Since the day he barged into my pink and frilly bedroom, I had waited for him. Nobody had ever made my body buzz by their sheer presence. It only took him a single look to awaken something dormant inside of me and I was his.
Forever his.
Through gasping sobs, I attempted to draw oxygen into my lungs. I couldn’t.
I was so fucking scared I’d choke on my own sobs. My body shook. My ribs hurt. And my throat squeezed so painfully, I couldn’t breathe.
A knock.
I instantly swallowed my sobs. What if it was Alessio? Did he see me?
Another knock.
“Autumn?” I heard Branka’s voice. Another knock followed. “Open the door, Autumn. I can hear you.”
I didn’t want to move. I couldn’t explain to her what I had seen. This grief was swallowing me whole. I had to pull myself out.
The door shook and I shifted away from it so Branka could enter. Every fiber of me hurt. My muscles. My organs. Everything.
But most of all my heart and I didn’t know the first thing about how to patch it up.
“Oh my gosh.” Branka’s arms wrapped around me, running soothing circles on my back. “What happened? I thought you went to see your mysterious stranger.”
I leaned my head against her chest and another wave of choking sobs came. I couldn’t breathe. I needed him. My stupid heart wanted him even after what I’d just seen.
There wasn’t enough glue in this world to piece my heart back together. But Alessandro Russo had another thing coming if he thought I’d leave Abu Dhabi without doing some damage to him.
Chapter18
Alessio
Iwoke up with a familiar taste in my mouth.
The kind I hadn’t had to endure for almost two decades.
Panic. Shame. Disgust.
I blinked, the numbness in my limbs and the blackout in my memory confirming my suspicion that I’d been drugged.
When I got my hands on who dared to do this, I’d fucking kill them. I’d tear them limb from fucking limb.
It couldn’t be my father. He wouldn’t dare. Besides, I hadn’t seen him.
I waited until my sight cleared before I glanced at the clock.
Nineteen hundred hours. Military time.
It was seven at night.
Autumn.She should be here by now. I inhaled deeply. There was no scent of her. Usually her fall scent lingered in the air long after she was gone. It remained on my skin, on my clothes, and on my hair.

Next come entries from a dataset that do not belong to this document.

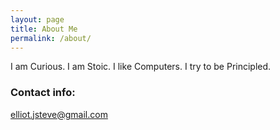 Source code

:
 ```yaml
---
layout: page
title: About Me
permalink: /about/
---
```



I am Curious.
I am Stoic.
I like Computers.
I try to be Principled.

### Contact info: 

[elliot.jsteve@gmail.com](mailto:email@domain.com)
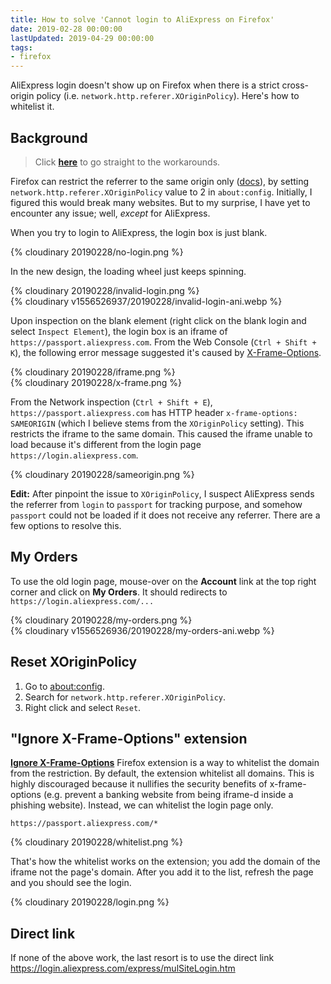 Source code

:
 ```yaml
---
title: How to solve 'Cannot login to AliExpress on Firefox'
date: 2019-02-28 00:00:00
lastUpdated: 2019-04-29 00:00:00
tags:
- firefox
---
```


AliExpress login doesn't show up on Firefox when there is a strict cross-origin policy (i.e. `network.http.referer.XOriginPolicy`). Here's how to whitelist it.

<!-- more -->

## Background

> Click [**here**](#My-Orders) to go straight to the workarounds.

Firefox can restrict the referrer to the same origin only ([docs](https://wiki.mozilla.org/Security/Referrer)), by setting `network.http.referer.XOriginPolicy` value to 2 in `about:config`. Initially, I figured this would break many websites. But to my surprise, I have yet to encounter any issue; well, *except* for AliExpress.

When you try to login to AliExpress, the login box is just blank.

{% cloudinary 20190228/no-login.png %}

In the new design, the loading wheel just keeps spinning.

{% cloudinary 20190228/invalid-login.png %}
<br />
{% cloudinary v1556526937/20190228/invalid-login-ani.webp %}

Upon inspection on the blank element (right click on the blank login and select `Inspect Element`), the login box is an iframe of `https://passport.aliexpress.com`. From the Web Console (`Ctrl + Shift + K`), the following error message suggested it's caused by [X-Frame-Options](https://developer.mozilla.org/en-US/docs/Web/HTTP/Headers/X-Frame-Options).

{% cloudinary 20190228/iframe.png %}
<br />
{% cloudinary 20190228/x-frame.png %}

From the Network inspection (`Ctrl + Shift + E`), `https://passport.aliexpress.com` has HTTP header `x-frame-options: SAMEORIGIN` (which I believe stems from the `XOriginPolicy` setting). This restricts the iframe to the same domain. This caused the iframe unable to load because it's different from the login page `https://login.aliexpress.com`.

{% cloudinary 20190228/sameorigin.png %}

**Edit:** After pinpoint the issue to `XOriginPolicy`, I suspect AliExpress sends the referrer from `login` to `passport` for tracking purpose, and somehow `passport` could not be loaded if it does not receive any referrer. There are a few options to resolve this.

## My Orders

To use the old login page, mouse-over on the **Account** link at the top right corner and click on **My Orders**. It should redirects to `https://login.aliexpress.com/...`

{% cloudinary 20190228/my-orders.png %}
<br />
{% cloudinary v1556526936/20190228/my-orders-ani.webp %}

## Reset XOriginPolicy

1. Go to [about:config](about:config).
2. Search for `network.http.referer.XOriginPolicy`.
3. Right click and select `Reset`.

## "Ignore X-Frame-Options" extension

**[Ignore X-Frame-Options](https://addons.mozilla.org/en-US/firefox/addon/ignore-x-frame-options-header/)** Firefox extension is a way to whitelist the domain from the restriction. By default, the extension whitelist all domains. This is highly discouraged because it nullifies the security benefits of x-frame-options (e.g. prevent a banking website from being iframe-d inside a phishing website). Instead, we can whitelist the login page only.

```
https://passport.aliexpress.com/*
```

{% cloudinary 20190228/whitelist.png %}

That's how the whitelist works on the extension; you add the domain of the iframe not the page's domain. After you add it to the list, refresh the page and you should see the login.

{% cloudinary 20190228/login.png %}

## Direct link

If none of the above work, the last resort is to use the direct link https://login.aliexpress.com/express/mulSiteLogin.htm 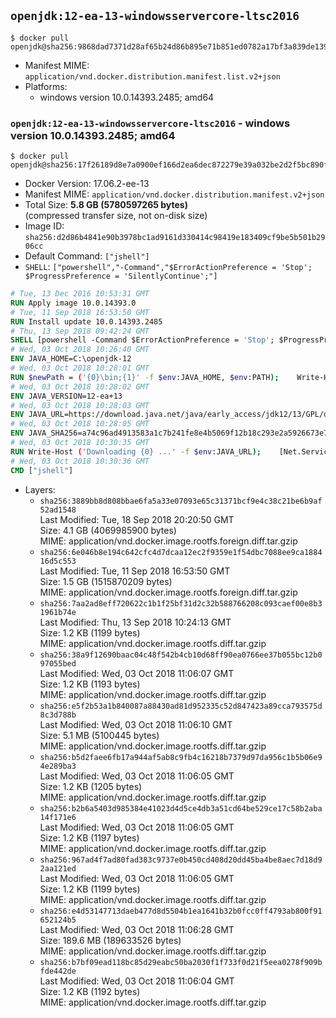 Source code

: ## `openjdk:12-ea-13-windowsservercore-ltsc2016`

```console
$ docker pull openjdk@sha256:9868dad7371d28af65b24d86b895e71b851ed0782a17bf3a839de1398bdba6e6
```

-	Manifest MIME: `application/vnd.docker.distribution.manifest.list.v2+json`
-	Platforms:
	-	windows version 10.0.14393.2485; amd64

### `openjdk:12-ea-13-windowsservercore-ltsc2016` - windows version 10.0.14393.2485; amd64

```console
$ docker pull openjdk@sha256:17f26189d8e7a0900ef166d2ea6dec872279e39a032be2d2f5bc890fcd407878
```

-	Docker Version: 17.06.2-ee-13
-	Manifest MIME: `application/vnd.docker.distribution.manifest.v2+json`
-	Total Size: **5.8 GB (5780597265 bytes)**  
	(compressed transfer size, not on-disk size)
-	Image ID: `sha256:d2d86b4841e90b3978bc1ad9161d330414c98419e183409cf9be5b501b2906cc`
-	Default Command: `["jshell"]`
-	`SHELL`: `["powershell","-Command","$ErrorActionPreference = 'Stop'; $ProgressPreference = 'SilentlyContinue';"]`

```dockerfile
# Tue, 13 Dec 2016 10:53:31 GMT
RUN Apply image 10.0.14393.0
# Tue, 11 Sep 2018 16:53:50 GMT
RUN Install update 10.0.14393.2485
# Thu, 13 Sep 2018 09:42:24 GMT
SHELL [powershell -Command $ErrorActionPreference = 'Stop'; $ProgressPreference = 'SilentlyContinue';]
# Wed, 03 Oct 2018 10:26:40 GMT
ENV JAVA_HOME=C:\openjdk-12
# Wed, 03 Oct 2018 10:28:01 GMT
RUN $newPath = ('{0}\bin;{1}' -f $env:JAVA_HOME, $env:PATH); 	Write-Host ('Updating PATH: {0}' -f $newPath); 	setx /M PATH $newPath
# Wed, 03 Oct 2018 10:28:02 GMT
ENV JAVA_VERSION=12-ea+13
# Wed, 03 Oct 2018 10:28:03 GMT
ENV JAVA_URL=https://download.java.net/java/early_access/jdk12/13/GPL/openjdk-12-ea+13_windows-x64_bin.zip
# Wed, 03 Oct 2018 10:28:05 GMT
ENV JAVA_SHA256=a74c96ad4913583a1c7b241fe8e4b5069f12b18c293e2a5926673e71b6a08925
# Wed, 03 Oct 2018 10:30:35 GMT
RUN Write-Host ('Downloading {0} ...' -f $env:JAVA_URL); 	[Net.ServicePointManager]::SecurityProtocol = [Net.SecurityProtocolType]::Tls12; 	Invoke-WebRequest -Uri $env:JAVA_URL -OutFile 'openjdk.zip'; 	Write-Host ('Verifying sha256 ({0}) ...' -f $env:JAVA_SHA256); 	if ((Get-FileHash openjdk.zip -Algorithm sha256).Hash -ne $env:JAVA_SHA256) { 		Write-Host 'FAILED!'; 		exit 1; 	}; 		Write-Host 'Expanding ...'; 	New-Item -ItemType Directory -Path C:\temp | Out-Null; 	Expand-Archive openjdk.zip -DestinationPath C:\temp; 	Move-Item -Path C:\temp\* -Destination $env:JAVA_HOME; 	Remove-Item C:\temp; 		Write-Host 'Verifying install ...'; 	Write-Host '  java --version'; java --version; 	Write-Host '  javac --version'; javac --version; 		Write-Host 'Removing ...'; 	Remove-Item openjdk.zip -Force; 		Write-Host 'Complete.'
# Wed, 03 Oct 2018 10:30:36 GMT
CMD ["jshell"]
```

-	Layers:
	-	`sha256:3889bb8d808bbae6fa5a33e07093e65c31371bcf9e4c38c21be6b9af52ad1548`  
		Last Modified: Tue, 18 Sep 2018 20:20:50 GMT  
		Size: 4.1 GB (4069985900 bytes)  
		MIME: application/vnd.docker.image.rootfs.foreign.diff.tar.gzip
	-	`sha256:6e046b8e194c642cfc4d7dcaa12ec2f9359e1f54dbc7088ee9ca188416d5c553`  
		Last Modified: Tue, 11 Sep 2018 16:53:50 GMT  
		Size: 1.5 GB (1515870209 bytes)  
		MIME: application/vnd.docker.image.rootfs.foreign.diff.tar.gzip
	-	`sha256:7aa2ad8eff720622c1b1f25bf31d2c32b588766208c093caef00e8b31961b74e`  
		Last Modified: Thu, 13 Sep 2018 10:24:13 GMT  
		Size: 1.2 KB (1199 bytes)  
		MIME: application/vnd.docker.image.rootfs.diff.tar.gzip
	-	`sha256:38a9f12690baac04c48f542b4cb10d68ff90ea0766ee37b055bc12b097055bed`  
		Last Modified: Wed, 03 Oct 2018 11:06:07 GMT  
		Size: 1.2 KB (1193 bytes)  
		MIME: application/vnd.docker.image.rootfs.diff.tar.gzip
	-	`sha256:e5f2b53a1b840087a88430ad81d952335c52d847423a89cca793575d8c3d788b`  
		Last Modified: Wed, 03 Oct 2018 11:06:10 GMT  
		Size: 5.1 MB (5100445 bytes)  
		MIME: application/vnd.docker.image.rootfs.diff.tar.gzip
	-	`sha256:b5d2faee6fb17a944af5ab8c9fb4c16218b7379d97da956c1b5b06e94e289ba3`  
		Last Modified: Wed, 03 Oct 2018 11:06:05 GMT  
		Size: 1.2 KB (1205 bytes)  
		MIME: application/vnd.docker.image.rootfs.diff.tar.gzip
	-	`sha256:b2b6a5403d985384e41023d4d5ce4db3a51cd64be529ce17c58b2aba14f171e6`  
		Last Modified: Wed, 03 Oct 2018 11:06:05 GMT  
		Size: 1.2 KB (1197 bytes)  
		MIME: application/vnd.docker.image.rootfs.diff.tar.gzip
	-	`sha256:967ad4f7ad80fad383c9737e0b450cd408d20dd45ba4be8aec7d18d92aa121ed`  
		Last Modified: Wed, 03 Oct 2018 11:06:05 GMT  
		Size: 1.2 KB (1199 bytes)  
		MIME: application/vnd.docker.image.rootfs.diff.tar.gzip
	-	`sha256:e4d53147713daeb477d8d5504b1ea1641b32b0fcc0ff4793ab800f91652124b5`  
		Last Modified: Wed, 03 Oct 2018 11:06:28 GMT  
		Size: 189.6 MB (189633526 bytes)  
		MIME: application/vnd.docker.image.rootfs.diff.tar.gzip
	-	`sha256:b7bf09ead118bc85d29eabc50ba2030f1f733f0d21f5eea0278f909bfde442de`  
		Last Modified: Wed, 03 Oct 2018 11:06:04 GMT  
		Size: 1.2 KB (1192 bytes)  
		MIME: application/vnd.docker.image.rootfs.diff.tar.gzip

Nothing. Only a heavy Chanel No. 5 that I despised.
Foreboding slammed into me. Right along with the sheer terror.
I shot up, bile burning my throat like acid. I rolled right on time to throw up whatever lingered in my stomach, retching up a thin stream of vomit. Just like before.
I paused, letting the room settle around me. The hairs on the back of my neck prickled in warning. I took two steps into the bedroom of the hotel suite. She wasn’t there. Bathroom. Not there.